NVIDIA / Megatron-LM

Ongoing research training transformer models at scale
https://docs.nvidia.com/megatron-core/developer-guide/latest/user-guide/index.html#quick-start
Other
9.51k stars 2.15k forks source link

[BUG] Bug of expert model parallel #766

Open 1049451037 opened 3 months ago

1049451037 commented 3 months ago

https://github.com/NVIDIA/Megatron-LM/blob/main/megatron/core/parallel_state.py#L503

0: [rank1]:   File "/share/home/lqs/Megatron-LM/megatron/core/parallel_state.py", line 503, in initialize_model_parallel
0: [rank1]:     group = torch.distributed.new_group(
0: [rank1]:   File "/share/real_shared_envs/megatron/lib/python3.10/site-packages/torch/distributed/c10d_logger.py", line 89, in wrapper
0: [rank1]:     func_return = func(*args, **kwargs)
0: [rank1]:   File "/share/real_shared_envs/megatron/lib/python3.10/site-packages/torch/distributed/distributed_c10d.py", line 3806, in new_group
0: [rank1]:     return _new_group_with_tag(ranks, timeout, backend, pg_options, None, use_local_synchronization=use_local_synchronization)
0: [rank1]:   File "/share/real_shared_envs/megatron/lib/python3.10/site-packages/torch/distributed/distributed_c10d.py", line 3877, in _new_group_with_tag
0: [rank1]:     pg, pg_store = _new_process_group_helper(
0: [rank1]:   File "/share/real_shared_envs/megatron/lib/python3.10/site-packages/torch/distributed/distributed_c10d.py", line 1431, in _new_process_group_helper
0: [rank1]:     pg: ProcessGroup = ProcessGroup(prefix_store, group_rank, group_size, base_pg_options)
0: [rank1]: TypeError: __init__(): incompatible constructor arguments. The following argument types are supported:
0: [rank1]:     1. torch._C._distributed_c10d.ProcessGroup(arg0: int, arg1: int)
0: [rank1]:     2. torch._C._distributed_c10d.ProcessGroup(arg0: torch._C._distributed_c10d.Store, arg1: int, arg2: int, arg3: c10d::ProcessGroup::Options)

As shown in the code:


    tensor_and_data_group_size: int = tensor_model_parallel_size * data_parallel_size
    num_tensor_and_data_groups: int = world_size // tensor_and_data_group_size
    tensor_and_expert_group_size: int = tensor_model_parallel_size * expert_model_parallel_size
    num_expert_groups: int = data_parallel_size // expert_model_parallel_size
    for i in range(num_tensor_and_data_groups):
        for j in range(num_expert_groups):
            # TPxEP Group
            start_rank = i * tensor_and_data_group_size + j * tensor_and_expert_group_size
            end_rank = i * tensor_and_data_group_size + (j + 1) * tensor_and_expert_group_size
            ranks = range(start_rank, end_rank)
            group = torch.distributed.new_group(
                ranks, timeout=timeout, pg_options=get_nccl_options('tp_exp', nccl_comm_cfgs)
            )
            if rank in ranks:
                _TENSOR_AND_EXPERT_PARALLEL_GROUP = group
            for k in range(tensor_model_parallel_size * context_parallel_size):
                ranks = range(
                    start_rank + k, end_rank, tensor_model_parallel_size * context_parallel_size
                )
                group = torch.distributed.new_group(
                    ranks, pg_options=get_nccl_options('exp', nccl_comm_cfgs)
                )
                if rank in ranks:
                    _EXPERT_MODEL_PARALLEL_GROUP = group

The length of [start_rank, end_rank) is tp*ep. But the for loop in k is tp*cp. If cp>ep, it will make ranks empty, which causes the error.

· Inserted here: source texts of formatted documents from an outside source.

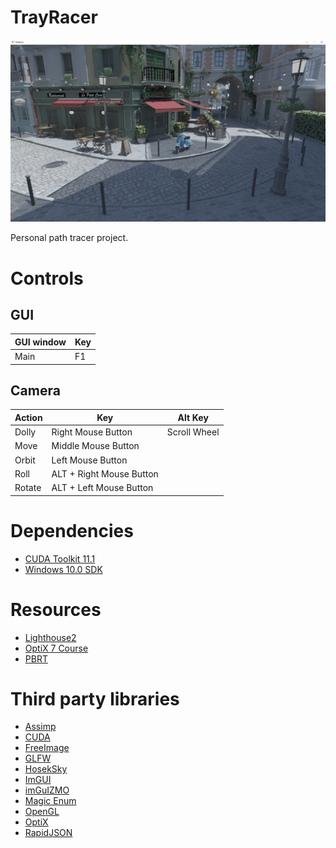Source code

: # TrayRacer

![Bistro](Screenshots/bistro.png)

Personal path tracer project.

# Controls

## GUI
| GUI window | Key |
|----|----|
| Main | F1 |

## Camera
| Action | Key | Alt Key |
|----|----|----|
| Dolly | Right Mouse Button | Scroll Wheel |
| Move | Middle Mouse Button ||
| Orbit | Left Mouse Button ||
| Roll | ALT + Right Mouse Button ||
| Rotate | ALT + Left Mouse Button ||

# Dependencies

* [CUDA Toolkit 11.1](https://developer.nvidia.com/cuda-11.1.0-download-archive)
* [Windows 10.0 SDK](https://developer.microsoft.com/en-us/windows/downloads/windows-10-sdk/)

# Resources

* [Lighthouse2](https://github.com/jbikker/lighthouse2)
* [OptiX 7 Course](https://github.com/ingowald/optix7course)
* [PBRT](https://www.pbrt.org/)

# Third party libraries

* [Assimp](https://www.assimp.org/)
* [CUDA](https://developer.nvidia.com/cuda-toolkit)
* [FreeImage](http://freeimage.sourceforge.net/)
* [GLFW](https://www.glfw.org/)
* [HosekSky](http://cgg.mff.cuni.cz/projects/SkylightModelling/)
* [ImGUI](https://github.com/ocornut/imgui)
* [imGuIZMO](https://github.com/BrutPitt/imGuIZMO.quat)
* [Magic Enum](https://github.com/Neargye/magic_enum)
* [OpenGL](https://www.opengl.org/)
* [OptiX](https://developer.nvidia.com/optix)
* [RapidJSON](https://rapidjson.org/)
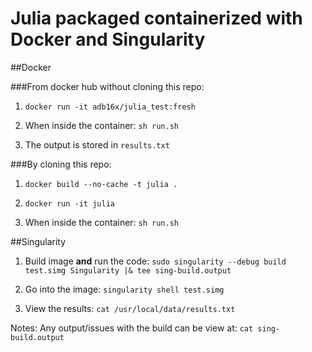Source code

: # Julia packaged containerized with Docker and Singularity

##Docker

###From docker hub without cloning this repo:

1) `docker run -it adb16x/julia_test:fresh`

2) When inside the container:
	`sh run.sh`

3) The output is stored in `results.txt`

###By cloning this repo:

1) `docker build --no-cache -t julia .`

2) `docker run -it julia`

3) When inside the container:
	`sh run.sh`

##Singularity

1) Build image **and** run the code:
	`sudo singularity --debug build test.simg Singularity |& tee sing-build.output`

2) Go into the image:
	`singularity shell test.simg`

3) View the results:
	`cat /usr/local/data/results.txt`

Notes: Any output/issues with the build can be view at: `cat sing-build.output`

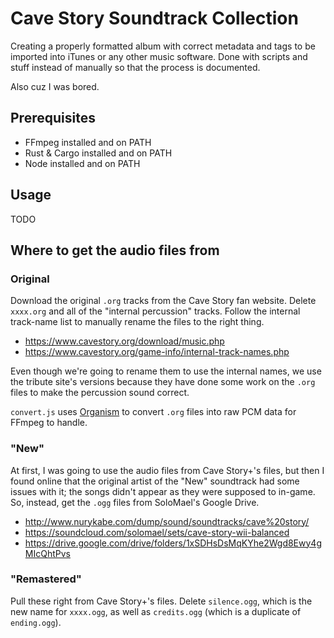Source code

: # Cave Story Soundtrack Collection

Creating a properly formatted album with correct metadata and tags to be
imported into iTunes or any other music software. Done with scripts and stuff
instead of manually so that the process is documented.

Also cuz I was bored.


## Prerequisites

- FFmpeg installed and on PATH
- Rust & Cargo installed and on PATH
- Node installed and on PATH


## Usage

TODO


## Where to get the audio files from

### Original

Download the original `.org` tracks from the Cave Story fan website. Delete
`xxxx.org` and all of the "internal percussion" tracks. Follow the internal
track-name list to manually rename the files to the right thing.

- https://www.cavestory.org/download/music.php
- https://www.cavestory.org/game-info/internal-track-names.php

Even though we're going to rename them to use the internal names, we use the
tribute site's versions because they have done some work on the `.org` files to
make the percussion sound correct.

`convert.js` uses [Organism](https://gitdab.com/LunarLambda/organism) to convert
`.org` files into raw PCM data for FFmpeg to handle.


### "New"

At first, I was going to use the audio files from Cave Story+'s files, but then
I found online that the original artist of the "New" soundtrack had some issues
with it; the songs didn't appear as they were supposed to in-game. So, instead,
get the `.ogg` files from SoloMael's Google Drive.

- http://www.nurykabe.com/dump/sound/soundtracks/cave%20story/
- https://soundcloud.com/solomael/sets/cave-story-wii-balanced
- https://drive.google.com/drive/folders/1xSDHsDsMqKYhe2Wgd8Ewy4gMIcQhtPvs


### "Remastered"

Pull these right from Cave Story+'s files. Delete `silence.ogg`, which is the
new name for `xxxx.ogg`, as well as `credits.ogg` (which is a duplicate of
`ending.ogg`).
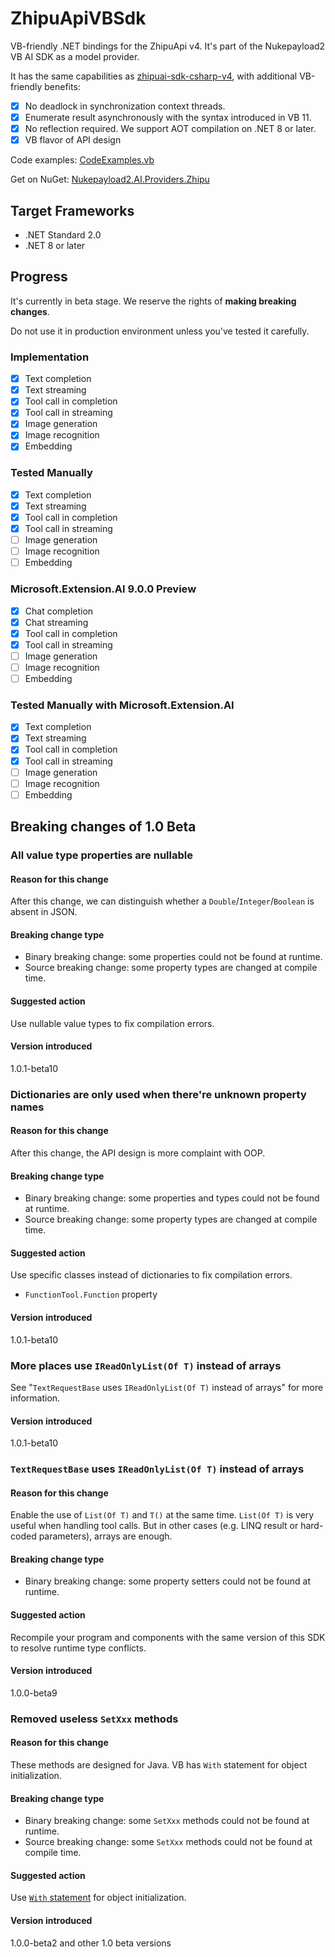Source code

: # ZhipuApiVBSdk
VB-friendly .NET bindings for the ZhipuApi v4. It's part of the Nukepayload2 VB AI SDK as a model provider.

It has the same capabilities as [zhipuai-sdk-csharp-v4](https://github.com/MetaGLM/zhipuai-sdk-csharp-v4), with additional VB-friendly benefits:

- [x] No deadlock in synchronization context threads.
- [x] Enumerate result asynchronously with the syntax introduced in VB 11.
- [x] No reflection required. We support AOT compilation on .NET 8 or later.
- [x] VB flavor of API design

Code examples: [CodeExamples.vb](https://github.com/Nukepayload2/ZhipuApiVBSdk/blob/master/ZhipuApiExamples/CodeExamples.vb)

Get on NuGet: [Nukepayload2.AI.Providers.Zhipu](https://www.nuget.org/packages/Nukepayload2.AI.Providers.Zhipu)

## Target Frameworks
- .NET Standard 2.0
- .NET 8 or later

## Progress
It's currently in beta stage. 
We reserve the rights of **making breaking changes**.

Do not use it in production environment unless you've tested it carefully.

### Implementation
- [x] Text completion
- [x] Text streaming
- [x] Tool call in completion
- [x] Tool call in streaming
- [x] Image generation
- [x] Image recognition
- [x] Embedding

### Tested Manually
- [x] Text completion
- [x] Text streaming
- [x] Tool call in completion
- [x] Tool call in streaming
- [ ] Image generation
- [ ] Image recognition
- [ ] Embedding

### Microsoft.Extension.AI 9.0.0 Preview
- [x] Chat completion
- [x] Chat streaming
- [x] Tool call in completion
- [x] Tool call in streaming
- [ ] Image generation
- [ ] Image recognition
- [ ] Embedding

### Tested Manually with Microsoft.Extension.AI
- [x] Text completion
- [x] Text streaming
- [x] Tool call in completion
- [x] Tool call in streaming
- [ ] Image generation
- [ ] Image recognition
- [ ] Embedding

## Breaking changes of 1.0 Beta
### All value type properties are nullable
#### Reason for this change
After this change, we can distinguish whether a `Double`/`Integer`/`Boolean` is absent in JSON.

#### Breaking change type
- Binary breaking change: some properties could not be found at runtime.
- Source breaking change: some property types are changed at compile time.

#### Suggested action
Use nullable value types to fix compilation errors.

#### Version introduced
1.0.1-beta10

### Dictionaries are only used when there're unknown property names
#### Reason for this change
After this change, the API design is more complaint with OOP.

#### Breaking change type
- Binary breaking change: some properties and types could not be found at runtime.
- Source breaking change: some property types are changed at compile time.

#### Suggested action
Use specific classes instead of dictionaries to fix compilation errors.
- `FunctionTool.Function` property

#### Version introduced
1.0.1-beta10

### More places use `IReadOnlyList(Of T)` instead of arrays
See "`TextRequestBase` uses `IReadOnlyList(Of T)` instead of arrays" for more information.
#### Version introduced
1.0.1-beta10

### `TextRequestBase` uses `IReadOnlyList(Of T)` instead of arrays
#### Reason for this change
Enable the use of `List(Of T)` and `T()` at the same time. `List(Of T)` is very useful when handling tool calls. But in other cases (e.g. LINQ result or hard-coded parameters), arrays are enough.

#### Breaking change type
- Binary breaking change: some property setters could not be found at runtime.

#### Suggested action
Recompile your program and components with the same version of this SDK to resolve runtime type conflicts.

#### Version introduced
1.0.0-beta9

### Removed useless `SetXxx` methods
#### Reason for this change
These methods are designed for Java. VB has `With` statement for object initialization.

#### Breaking change type
- Binary breaking change: some `SetXxx` methods could not be found at runtime.
- Source breaking change: some `SetXxx` methods could not be found at compile time.

#### Suggested action
Use [`With` statement](https://learn.microsoft.com/en-us/dotnet/visual-basic/programming-guide/language-features/objects-and-classes/how-to-declare-an-object-by-using-an-object-initializer) for object initialization.

#### Version introduced
1.0.0-beta2 and other 1.0 beta versions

yanring commented 3 months ago

Thank you for let us know! We have a fix, but it's not yet merged. Temporarily WAR is replace tensor_model_parallel_size * context_parallel_size with just tensor_model_parallel_size.

yanring commented 3 months ago

This issue should has been resolved on https://github.com/NVIDIA/Megatron-LM/commit/b5aba3a2f3165da8b4f6b483bf3a6da2a24718e4

github-actions[bot] commented 3 weeks ago

Marking as stale. No activity in 60 days.